INTRODUCTION: Hypereosinophilic syndrome (HES) is a rare condition characterized by tissue-associated eosinophilic inflammation and peripheral eosinophilia. We highlight a case of myeloproliferative HES (M-HES) to illustrate this unusual entity which is often difficult to diagnosis, and in whom a delay in diagnosis may lead to further end-organ damage.
CASE: 56 year old male with history of cardiac disease presented to pulmonary clinic for workup of severe eosinophilia, cough, dyspnea, unintentional weight loss and night sweats. He is a cigarette smoker, previously served in the military and worked as an electrician. He denied any pets or birds at home. No history of asthma or allergies. Physical was unremarkable without dermatographia or uticaria. Complete blood count (CBC) revealed leukocyte count of 14,000, hemoglobin 14.3, platelet count of 275,000, and an absolute eosinophil count of 5,100. Basic metabolic panel, hepatic panel, and urinalysis were normal. Chest CT showed multiple lung nodules, bibasilar ground glass opacities with reticular interstitial thickening. Infectious disease evaluation was negative for fungus, parasitic infection, TB and HIV. Pulmonary workup included negative radioallergosorbent testing, minimal elevation of IgE, negative tryptase, and normal pulmonary function testing. Vasculitis workup including ANCA was negative. Flow cytometry was negative. Repeat CT chest, abdomen, and pelvis revealed worsened basilar groundglass opacities, interlobular septal thickening, mild hepatomegaly and borderline enlarged spleen without lymphadenopathy. Repeat CBC revealed leukocyte count of 23,400 and eosinophil count of 12,900. He was referred for bone marrow biopsy which revealed FIP1L1-PDGFRA positive myeloproliferative neoplasm with marked eosinophilia without increase in blasts; FISH positive for 4q12 rearrangement. He was started on Imatinib with improvement in constitutional and pulmonary symptoms. CBC one month after therapy showed leukocyte count of 7,600 and eosinophil count of 100. Repeat imaging was improved.

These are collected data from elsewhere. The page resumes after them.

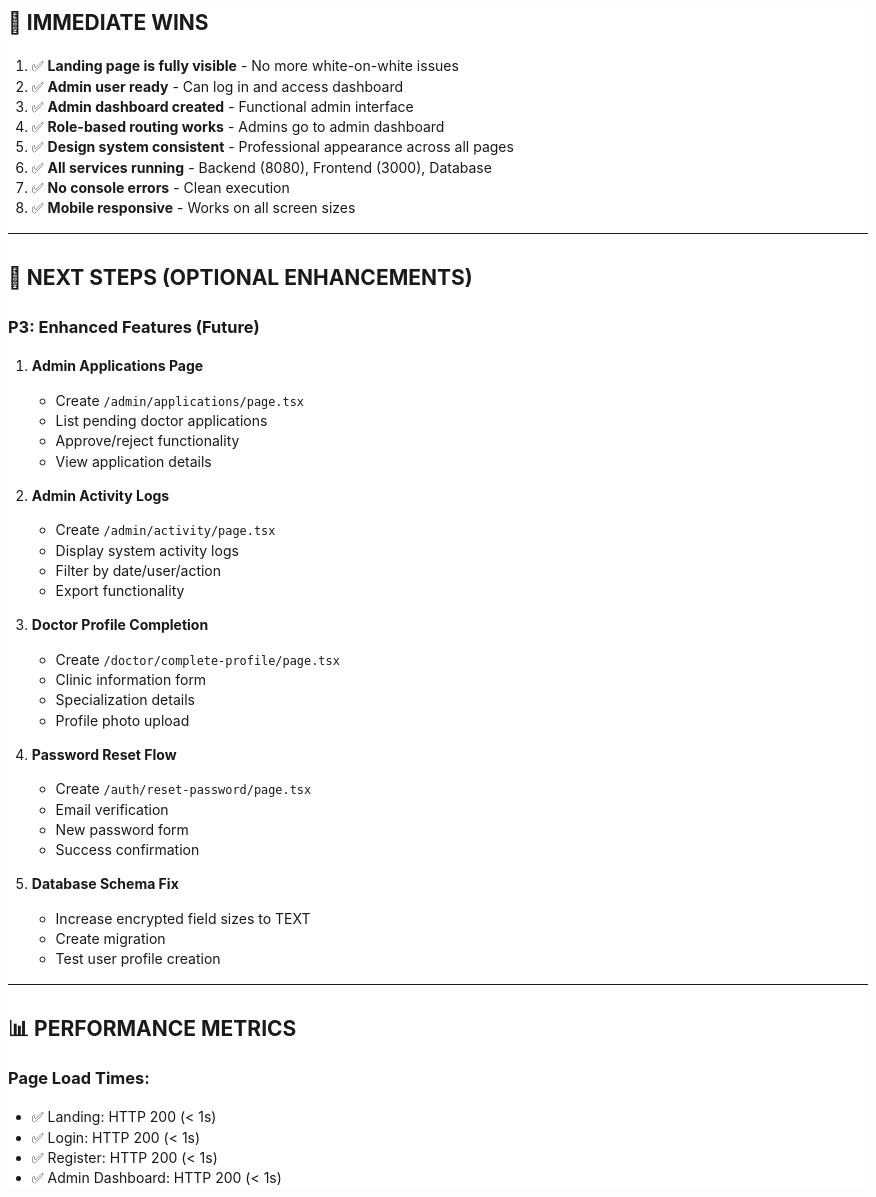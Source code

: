 ## 🎉 **IMMEDIATE WINS**

1. ✅ **Landing page is fully visible** - No more white-on-white issues
2. ✅ **Admin user ready** - Can log in and access dashboard
3. ✅ **Admin dashboard created** - Functional admin interface
4. ✅ **Role-based routing works** - Admins go to admin dashboard
5. ✅ **Design system consistent** - Professional appearance across all pages
6. ✅ **All services running** - Backend (8080), Frontend (3000), Database
7. ✅ **No console errors** - Clean execution
8. ✅ **Mobile responsive** - Works on all screen sizes

---

## 🔄 **NEXT STEPS (OPTIONAL ENHANCEMENTS)**

### **P3: Enhanced Features** (Future)
1. **Admin Applications Page**
   - Create `/admin/applications/page.tsx`
   - List pending doctor applications
   - Approve/reject functionality
   - View application details

2. **Admin Activity Logs**
   - Create `/admin/activity/page.tsx`
   - Display system activity logs
   - Filter by date/user/action
   - Export functionality

3. **Doctor Profile Completion**
   - Create `/doctor/complete-profile/page.tsx`
   - Clinic information form
   - Specialization details
   - Profile photo upload

4. **Password Reset Flow**
   - Create `/auth/reset-password/page.tsx`
   - Email verification
   - New password form
   - Success confirmation

5. **Database Schema Fix**
   - Increase encrypted field sizes to TEXT
   - Create migration
   - Test user profile creation

---

## 📊 **PERFORMANCE METRICS**

### **Page Load Times:**
- ✅ Landing: HTTP 200 (< 1s)
- ✅ Login: HTTP 200 (< 1s)
- ✅ Register: HTTP 200 (< 1s)
- ✅ Admin Dashboard: HTTP 200 (< 1s)
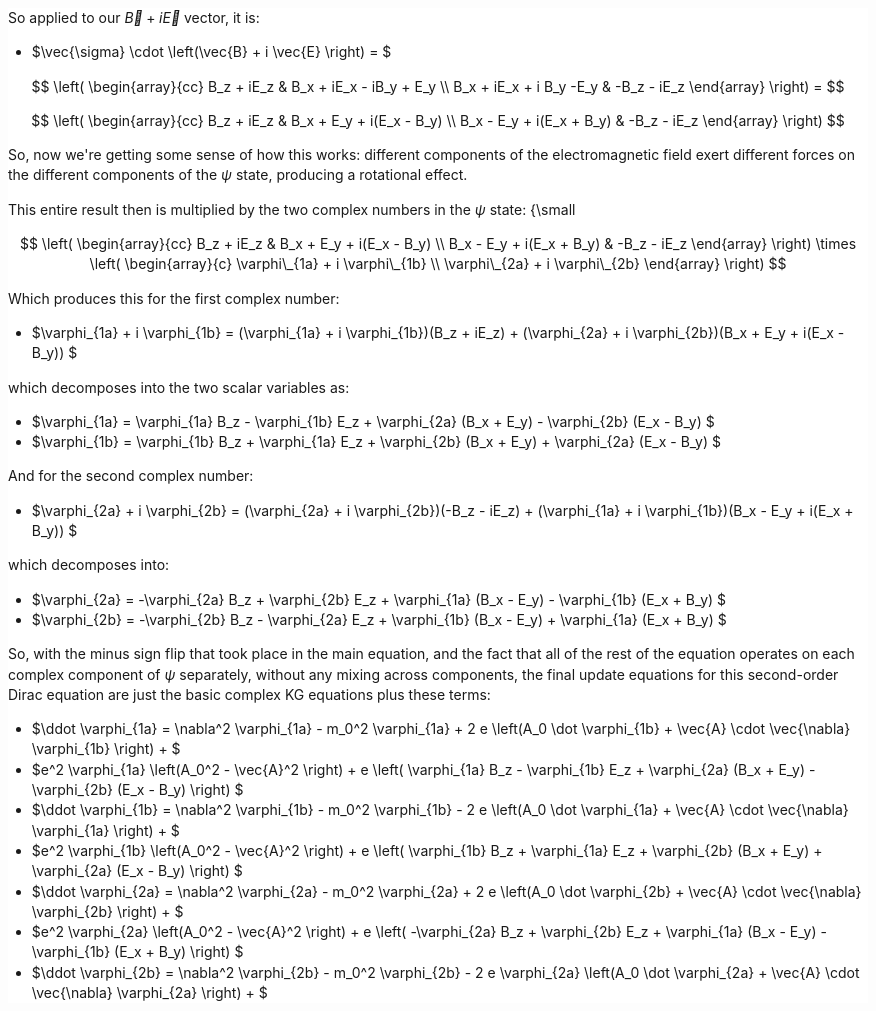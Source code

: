 So applied to our $\vec{B} + i\vec{E}$ vector, it is:

- $\vec{\sigma} \cdot \left(\vec{B} + i \vec{E} \right) = $

$$
\left( \begin{array}{cc} B_z + iE_z & B_x + iE_x - iB_y + E_y \\
B_x + iE_x + i B_y -E_y & -B_z - iE_z \end{array} \right) =
$$

$$
\left( \begin{array}{cc} B_z + iE_z & B_x + E_y + i(E_x - B_y) \\
B_x - E_y + i(E_x + B_y) & -B_z - iE_z \end{array} \right)
$$

So, now we're getting some sense of how this works: different components of the electromagnetic field exert different forces on the different components of the $\psi$ state, producing a rotational effect.

This entire result then is multiplied by the two complex numbers in the $\psi$ state: {\small

$$
\left( \begin{array}{cc} B_z + iE_z & B_x + E_y + i(E_x - B_y) \\
B_x - E_y + i(E_x + B_y) & -B_z - iE_z \end{array} \right)
\times \left( \begin{array}{c} \varphi\_{1a} + i \varphi\_{1b} \\
\varphi\_{2a} + i \varphi\_{2b} \end{array} \right)
$$

Which produces this for the first complex number:

- $\varphi\_{1a} + i \varphi\_{1b} = (\varphi\_{1a} + i \varphi\_{1b})(B_z + iE_z) + (\varphi\_{2a} + i \varphi\_{2b})(B_x + E_y + i(E_x - B_y)) $

which decomposes into the two scalar variables as:

- $\varphi\_{1a} = \varphi\_{1a} B_z - \varphi\_{1b} E_z + \varphi\_{2a} (B_x + E_y) - \varphi\_{2b} (E_x - B_y) $
- $\varphi\_{1b} = \varphi\_{1b} B_z + \varphi\_{1a} E_z + \varphi\_{2b} (B_x + E_y) + \varphi\_{2a} (E_x - B_y) $

And for the second complex number:

- $\varphi\_{2a} + i \varphi\_{2b} = (\varphi\_{2a} + i \varphi\_{2b})(-B_z - iE_z) + (\varphi\_{1a} + i \varphi\_{1b})(B_x - E_y + i(E_x + B_y)) $

which decomposes into:

- $\varphi\_{2a} = -\varphi\_{2a} B_z + \varphi\_{2b} E_z + \varphi\_{1a} (B_x - E_y) - \varphi\_{1b} (E_x + B_y) $
- $\varphi\_{2b} = -\varphi\_{2b} B_z - \varphi\_{2a} E_z + \varphi\_{1b} (B_x - E_y) + \varphi\_{1a} (E_x + B_y) $

So, with the minus sign flip that took place in the main equation, and the fact that all of the rest of the equation operates on each complex component of $\psi$ separately, without any mixing across components, the final update equations for this second-order Dirac equation are just the basic complex KG equations plus these terms:

- $\ddot \varphi\_{1a} = \nabla^2 \varphi\_{1a} - m_0^2 \varphi\_{1a} + 2 e \left(A_0 \dot \varphi\_{1b} + \vec{A} \cdot \vec{\nabla} \varphi\_{1b} \right) + $
- $e^2 \varphi\_{1a} \left(A_0^2 - \vec{A}^2 \right) + e \left( \varphi\_{1a} B_z - \varphi\_{1b} E_z + \varphi\_{2a} (B_x + E_y) - \varphi\_{2b} (E_x - B_y) \right) $
- $\ddot \varphi\_{1b} = \nabla^2 \varphi\_{1b} - m_0^2 \varphi\_{1b} - 2 e \left(A_0 \dot \varphi\_{1a} + \vec{A} \cdot \vec{\nabla} \varphi\_{1a} \right) + $
- $e^2 \varphi\_{1b} \left(A_0^2 - \vec{A}^2 \right) + e \left( \varphi\_{1b} B_z + \varphi\_{1a} E_z + \varphi\_{2b} (B_x + E_y) + \varphi\_{2a} (E_x - B_y) \right) $
- $\ddot \varphi\_{2a} = \nabla^2 \varphi\_{2a} - m_0^2 \varphi\_{2a} + 2 e \left(A_0 \dot \varphi\_{2b} + \vec{A} \cdot \vec{\nabla} \varphi\_{2b} \right) + $
- $e^2 \varphi\_{2a} \left(A_0^2 - \vec{A}^2 \right) + e \left( -\varphi\_{2a} B_z + \varphi\_{2b} E_z + \varphi\_{1a} (B_x - E_y) - \varphi\_{1b} (E_x + B_y) \right) $
- $\ddot \varphi\_{2b} = \nabla^2 \varphi\_{2b} - m_0^2 \varphi\_{2b} - 2 e \varphi\_{2a} \left(A_0 \dot \varphi\_{2a} + \vec{A} \cdot \vec{\nabla} \varphi\_{2a} \right) + $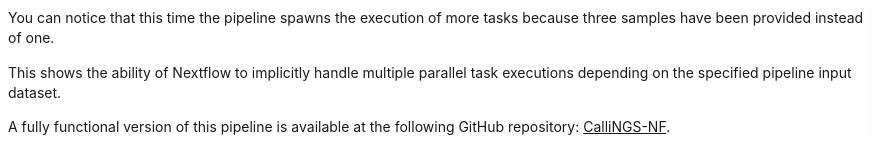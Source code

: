 You can notice that this time the pipeline spawns the execution of more tasks because three samples have been provided instead of one.

This shows the ability of Nextflow to implicitly handle multiple parallel task executions depending on the specified pipeline input dataset.

A fully functional version of this pipeline is available at the following GitHub repository: [CalliNGS-NF](https://github.com/CRG-CNAG/CalliNGS-NF).

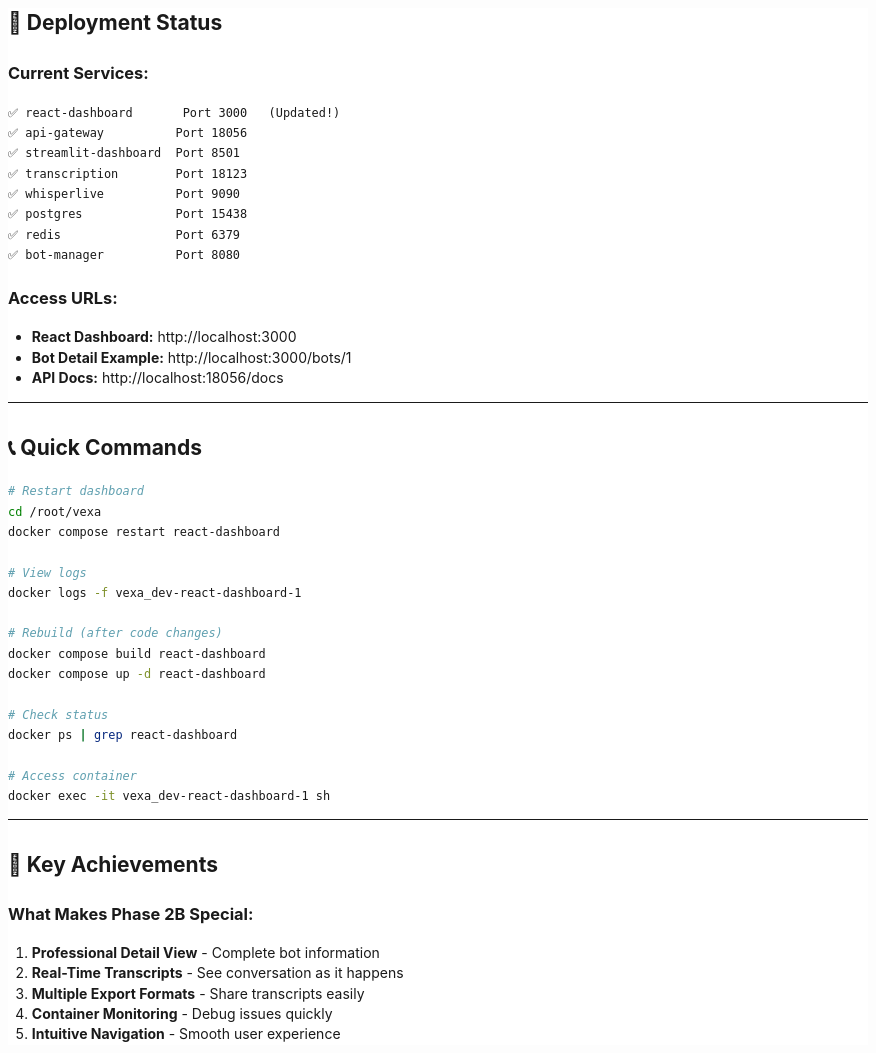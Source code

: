 
## 🚀 Deployment Status

### **Current Services:**

```
✅ react-dashboard       Port 3000   (Updated!)
✅ api-gateway          Port 18056
✅ streamlit-dashboard  Port 8501
✅ transcription        Port 18123
✅ whisperlive          Port 9090
✅ postgres             Port 15438
✅ redis                Port 6379
✅ bot-manager          Port 8080
```

### **Access URLs:**
- **React Dashboard:** http://localhost:3000
- **Bot Detail Example:** http://localhost:3000/bots/1
- **API Docs:** http://localhost:18056/docs

---

## 📞 Quick Commands

```bash
# Restart dashboard
cd /root/vexa
docker compose restart react-dashboard

# View logs
docker logs -f vexa_dev-react-dashboard-1

# Rebuild (after code changes)
docker compose build react-dashboard
docker compose up -d react-dashboard

# Check status
docker ps | grep react-dashboard

# Access container
docker exec -it vexa_dev-react-dashboard-1 sh
```

---

## 🎯 Key Achievements

### **What Makes Phase 2B Special:**

1. **Professional Detail View** - Complete bot information
2. **Real-Time Transcripts** - See conversation as it happens
3. **Multiple Export Formats** - Share transcripts easily
4. **Container Monitoring** - Debug issues quickly
5. **Intuitive Navigation** - Smooth user experience
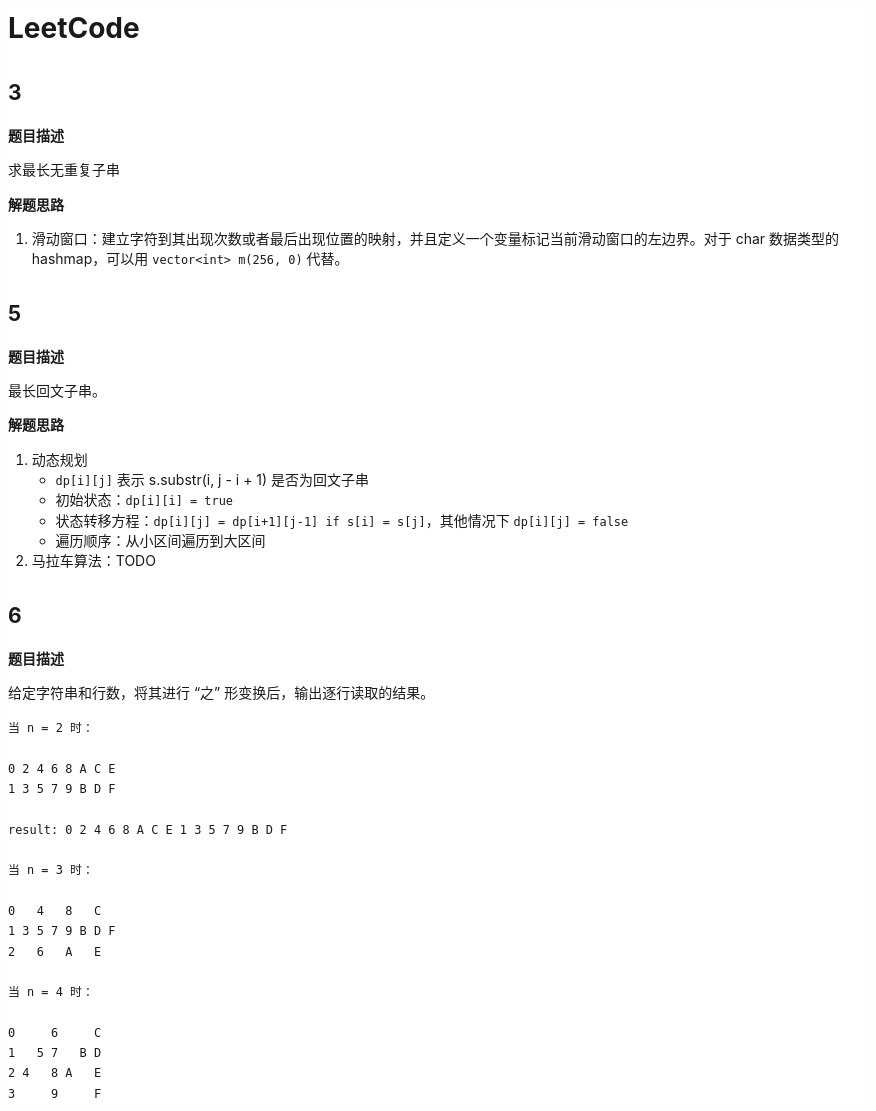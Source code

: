# LeetCode

## 3

**题目描述**

求最长无重复子串

**解题思路**

1. 滑动窗口：建立字符到其出现次数或者最后出现位置的映射，并且定义一个变量标记当前滑动窗口的左边界。对于 char 数据类型的hashmap，可以用 `vector<int> m(256, 0)` 代替。

## 5

**题目描述**

最长回文子串。

**解题思路**

1. 动态规划
   - `dp[i][j]` 表示 s.substr(i, j - i + 1) 是否为回文子串
   - 初始状态：`dp[i][i] = true`
   - 状态转移方程：`dp[i][j] = dp[i+1][j-1] if s[i] = s[j]`，其他情况下 `dp[i][j] = false`
   - 遍历顺序：从小区间遍历到大区间
2. 马拉车算法：TODO

## 6

**题目描述**

给定字符串和行数，将其进行 “之” 形变换后，输出逐行读取的结果。

```txt
当 n = 2 时：

0 2 4 6 8 A C E
1 3 5 7 9 B D F

result: 0 2 4 6 8 A C E 1 3 5 7 9 B D F

当 n = 3 时：

0   4   8   C
1 3 5 7 9 B D F
2   6   A   E

当 n = 4 时：

0     6     C
1   5 7   B D
2 4   8 A   E
3     9     F
```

DISCUSSION: M-HES is subcategory of HES that combines features of myeloproliferative disorders and eosinophilia. It is associated with an abnormal fusion of Fip1-like1 (FLIP1L1) and platelet-derived growth factor receptor alpha (PDGFRA) due to a deletion on chromosome 4q12 containing the CHIC2 gene; this fusion results in production of constitutively active tyrosine kinase, thus modifying hematopoietic stem cells and leading to eosinophilia. Patients with the F/P mutation have shown marked improvement with the tyrosine kinase inhibitor, imatinib. Pulmonary manifestations of HES most commonly include cough and dyspnea, with patchy ground glass opacities on imaging. While rare, HES should be entertained in the differential for eosinophilic lung disease, especially in those patients with systemic or extrapulmonary manifestations.